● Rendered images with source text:
_ _ _
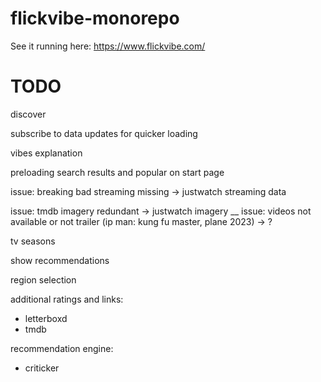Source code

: # flickvibe-monorepo

See it running here: https://www.flickvibe.com/

# TODO

discover

subscribe to data updates for quicker loading

vibes explanation

preloading search results and popular on start page

issue: breaking bad streaming missing
-> justwatch streaming data

issue: tmdb imagery redundant
-> justwatch imagery
__
issue: videos not available or not trailer (ip man: kung fu master, plane 2023)
-> ?

tv seasons

show recommendations

region selection

additional ratings and links:
* letterboxd
* tmdb

recommendation engine:
* criticker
_ _ _
● Exercise description: Look over the records. Copy the lines that include the word "issue".

● Solution to this problem:
issue: breaking bad streaming missing
issue: tmdb imagery redundant
issue: videos not available or not trailer (ip man: kung fu master, plane 2023)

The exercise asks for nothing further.